[Work item]: Would you please state how many lines in the entries contain the word "paquete"? Only the number should be given.

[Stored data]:
+===+

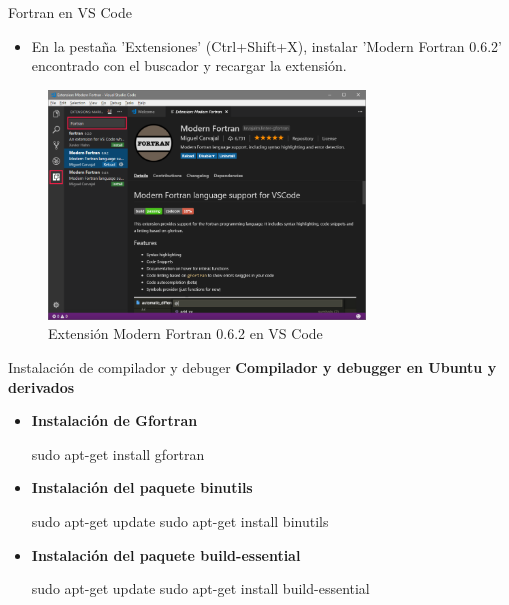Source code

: \begin{frame}[fragile]{Fortran en VS Code}
  \begin{itemize}
   \item  En la pestaña 'Extensiones' (Ctrl+Shift+X), instalar 'Modern Fortran 0.6.2' encontrado con el buscador y recargar la extensión. 
  \end{itemize}
   \begin{figure}
    \includegraphics[width=0.75\textwidth]{./resources/Moder_fortran.png}
    \caption*{Extensión Modern Fortran 0.6.2 en VS Code}
   \end{figure}
\end{frame}

\begin{frame}[fragile]{Instalación de compilador y debuger}
  \textbf{Compilador y debugger en Ubuntu y derivados}
\begin{itemize}[<+(1)->] 
\item \textbf{Instalación de Gfortran}
    \begin{mintedbash} 
       sudo apt-get install gfortran
    \end{mintedbash}
  \item	\textbf{Instalación del paquete binutils}
    \begin{mintedbash}
       sudo apt-get update
       sudo apt-get install binutils
    \end{mintedbash}
\item	\textbf{Instalación del paquete build-essential}
    \begin{mintedbash}
       sudo apt-get update
       sudo apt-get install build-essential
  	\end{mintedbash}
\end{itemize}
\end{frame}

+===+

[Result below]: 2